# PCD Completed on 3/4/11



## OrthoPT (Feb 27, 2011)

This experince was the something that is hard to put into words but I will give it my best.
First things first, I have to thank Donnie Isley at the Performance Delivery Center, he was a top notch PRO.......... Not only did he take my son and I through the courses but he also delivered my new 535i x-drive to me. He went over every little detail and button on the car and was just great to work with. During the course he really allowed us to push the stock vehicles that were at the center (of course we did sign the waiver LOL).
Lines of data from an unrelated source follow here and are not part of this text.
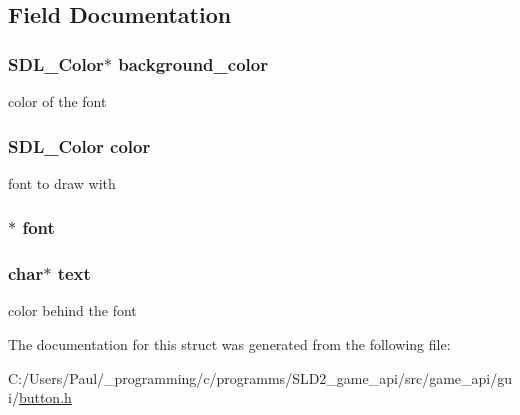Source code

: \subsection{Field Documentation}
\hypertarget{struct___button___text___info_a32aa566db158516db085c8abc793cf33}{
\subsubsection[{background\+\_\+color}]{\setlength{\rightskip}{0pt plus 5cm}S\+D\+L\+\_\+\+Color$\ast$ background\+\_\+color}}\label{struct___button___text___info_a32aa566db158516db085c8abc793cf33}
color of the font \hypertarget{struct___button___text___info_a631bf4babe4c1825a2cdc0c19c2bd04f}{
\subsubsection[{color}]{\setlength{\rightskip}{0pt plus 5cm}S\+D\+L\+\_\+\+Color color}}\label{struct___button___text___info_a631bf4babe4c1825a2cdc0c19c2bd04f}
font to draw with \hypertarget{struct___button___text___info_a7cd87b1eaeb9bdee7ac16121086be6b8}{
\subsubsection[{font}]{$\ast$ font}}\label{struct___button___text___info_a7cd87b1eaeb9bdee7ac16121086be6b8}
\hypertarget{struct___button___text___info_a5633b1433389cec21ade3811bbe9ca5b}{
\subsubsection[{text}]{\setlength{\rightskip}{0pt plus 5cm}char$\ast$ text}}\label{struct___button___text___info_a5633b1433389cec21ade3811bbe9ca5b}
color behind the font 

The documentation for this struct was generated from the following file\+:\begin{DoxyCompactItemize}
\item 
C\+:/\+Users/\+Paul/\+\_\+programming/c/programms/\+S\+L\+D2\+\_\+game\+\_\+api/src/game\+\_\+api/gui/\hyperlink{button_8h}{button.\+h}\end{DoxyCompactItemize}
It was amazing to see what these vehicles are capable of doing. By the way, the hot lap is better than any roller coaser i've ever been on.  

Everything about his experinece was excellent. From being picked up at the airport to the hotel to the vehicle delivery. BMW provides an experince that is literally unforgetable. I don't thing I stopped smiling once while at the center. In my opinion, this is the only way to take delivery of your brand new BMW.... I expect to go back next year when we trade in my wifes X5 for a new one.....

We do get what we pay for, and we pay for a vehicle loaded with technological safety features, performance and comfort.

Thank you to everyone at the performance center for giving my son and I memories that will last a lifetime....

By the way, we were pushing these cars so hard at the performance center that I forgot I was on a public road while driving home and I got a speeding ticket..


----------



## The Other Tom (Sep 28, 2002)

OrthoPT said:


> By the way, we were pushing these cars so hard at the performance center that I forgot I was on a public road while driving home and I got a speeding ticket..


That's a classic. Glad you had a good time otherwise.


----------



## I-Won-Today (Feb 21, 2007)

Thanks for the post :thumbup: Glad you had a great time. It was nice to meet you and your son.

Sorry to hear about your ticket! My bet is that you were in SC or NC when you got it. Been there... Done that...


----------



## OrthoPT (Feb 27, 2011)

I was actually in Virginia (I put away my Radar Detector when I got into Va since they are illegal)... Anyway, it was nice meeting all of you. You all provided the best experinece to me and my son.....

SEE YOU NEXT YEAR....


----------



## MSS2 (Sep 9, 2010)

Thanks for posting. Can't wait for mine this thu. It's my first bimmer.


----------



## OrthoPT (Feb 27, 2011)

MSS,
You are welcome. You will have the time of your life. By the way, Nothing drives like a Bimmer.....


----------



## willwin2day (Apr 4, 2006)

Thanks for posting! We enjoyed having you and look forward to your retrun!

Donnie Isley
BMW Driving Instructor


----------



## BMWXENIA (Dec 20, 2010)

OrthoPT said:


> MSS,
> You are welcome. You will have the time of your life. By the way, Nothing drives like a Bimmer.....


I agree!!


----------